The largest chunk of 2021 Medicare Part D spending on those drugs — more than 40% — went to pharmacy benefit managers, the middlemen who manage prescription-drug benefits on behalf of insurers and other payers, according to the study by researchers at Johns Hopkins University and the University of Utah. Another 17% went to pharmacies, and 12% went to wholesalers — leaving just 30% for the pharmaceutical companies that manufactured the medications, according to the study.

At a time when lawmakers are weighing multiple proposals to reform PBM business practices, the study underscores these companies’ market power and illustrates the profits they can generate through “spread pricing,” or charging health plans more for a drug than the PBM reimburses to the pharmacy.

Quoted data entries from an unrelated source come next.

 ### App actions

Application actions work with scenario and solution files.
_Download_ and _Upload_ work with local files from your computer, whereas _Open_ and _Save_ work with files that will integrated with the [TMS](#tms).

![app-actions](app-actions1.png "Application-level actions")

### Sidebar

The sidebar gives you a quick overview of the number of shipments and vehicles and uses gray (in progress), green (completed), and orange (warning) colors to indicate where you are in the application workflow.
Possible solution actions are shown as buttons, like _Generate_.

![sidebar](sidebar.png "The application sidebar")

And it highlights that patients may be paying far more for these generic drugs than they would if the supply chain was more efficient and competitive, said Ge Bai, a professor of accounting and of health policy and management at Johns Hopkins and co-author of the study. “If competition was strong, we would not see such a high margin, especially for PBMs,” Bai said. 

The study also sheds light on a key factor behind shortages of many generic drugs: Drugmakers generally aren’t making much money on those products. With most of the total spending on those drugs going to intermediaries, there’s relatively little left for drugmakers, and “they have no incentive to ramp up production” of those medications, Bai said.  

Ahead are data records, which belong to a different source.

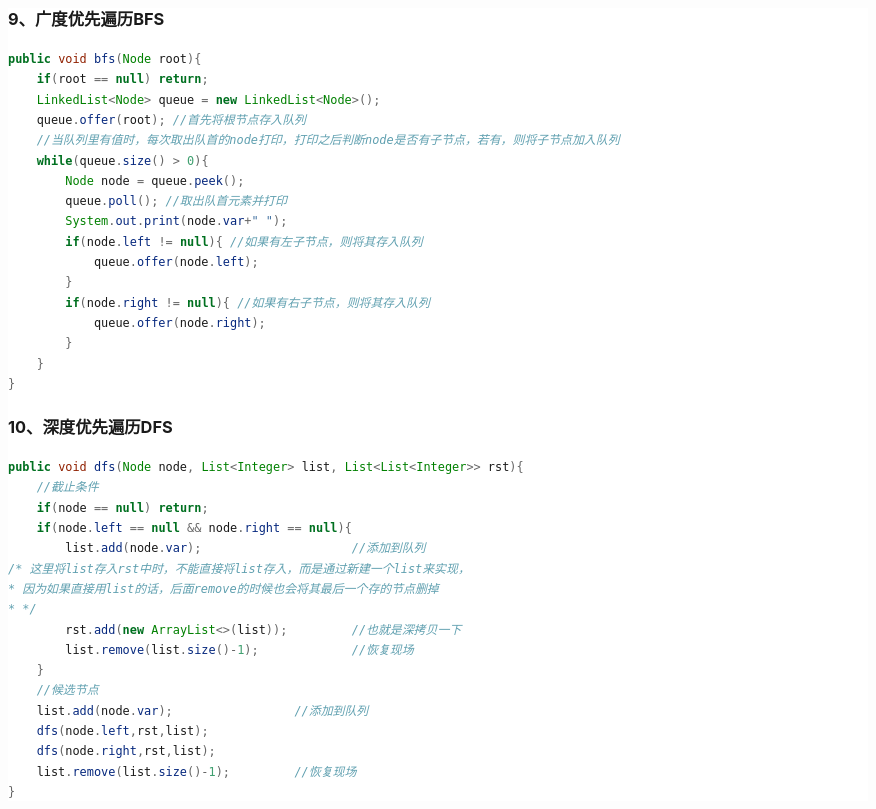 ### 9、广度优先遍历BFS

```java
public void bfs(Node root){
    if(root == null) return;
    LinkedList<Node> queue = new LinkedList<Node>();
    queue.offer(root); //首先将根节点存入队列
    //当队列里有值时，每次取出队首的node打印，打印之后判断node是否有子节点，若有，则将子节点加入队列
    while(queue.size() > 0){ 
        Node node = queue.peek();
        queue.poll(); //取出队首元素并打印
        System.out.print(node.var+" ");
        if(node.left != null){ //如果有左子节点，则将其存入队列
            queue.offer(node.left);
        }
        if(node.right != null){ //如果有右子节点，则将其存入队列
            queue.offer(node.right);
        }
    }
}
```

### 10、深度优先遍历DFS

```java
public void dfs(Node node, List<Integer> list, List<List<Integer>> rst){
    //截止条件
    if(node == null) return;
    if(node.left == null && node.right == null){
        list.add(node.var);						//添加到队列
/* 这里将list存入rst中时，不能直接将list存入，而是通过新建一个list来实现，
* 因为如果直接用list的话，后面remove的时候也会将其最后一个存的节点删掉
* */
        rst.add(new ArrayList<>(list));			//也就是深拷贝一下
        list.remove(list.size()-1);				//恢复现场
    }
    //候选节点
    list.add(node.var);					//添加到队列
    dfs(node.left,rst,list);
    dfs(node.right,rst,list);
    list.remove(list.size()-1);			//恢复现场
}
```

More than 50 million people are enrolled in Medicare Part D prescription-drug plans, according to health-policy research nonprofit KFF.

The study focused on generic drugs covered by Medicare’s Part D prescription-drug benefit that have more than two manufacturers, more than $100 million in total Part D spending and are used by more than 1 million Medicare beneficiaries.  

For some of those generic drugs, middlemen collected far more than 70% of the Medicare Part D spending, the researchers found. For the blood-pressure drug amlodipine, for example, intermediaries’ gross profit amounted to $6.07 of the $7.01 in spending per claim in 2021 — or nearly 87%, the study found. Middlemen’s gross profit also amounted to more than 80% of spending per claim on the cholesterol drug ezetimibe, the muscle relaxant baclofen and the antibiotic doxycycline, among others, according to the study. 

Simply banning PBM spread pricing, as some lawmakers have proposed, won’t necessarily help patients save money on their prescriptions, Bai said, because it doesn’t address the core issue of insufficient market competition. If spread pricing is banned, she said, PBMs will likely find other ways to bring in cash, such as increasing fees — and there are other types of intermediaries that are also collecting sizable profits. “We have to look at the supply chain as a whole,” Bai said. 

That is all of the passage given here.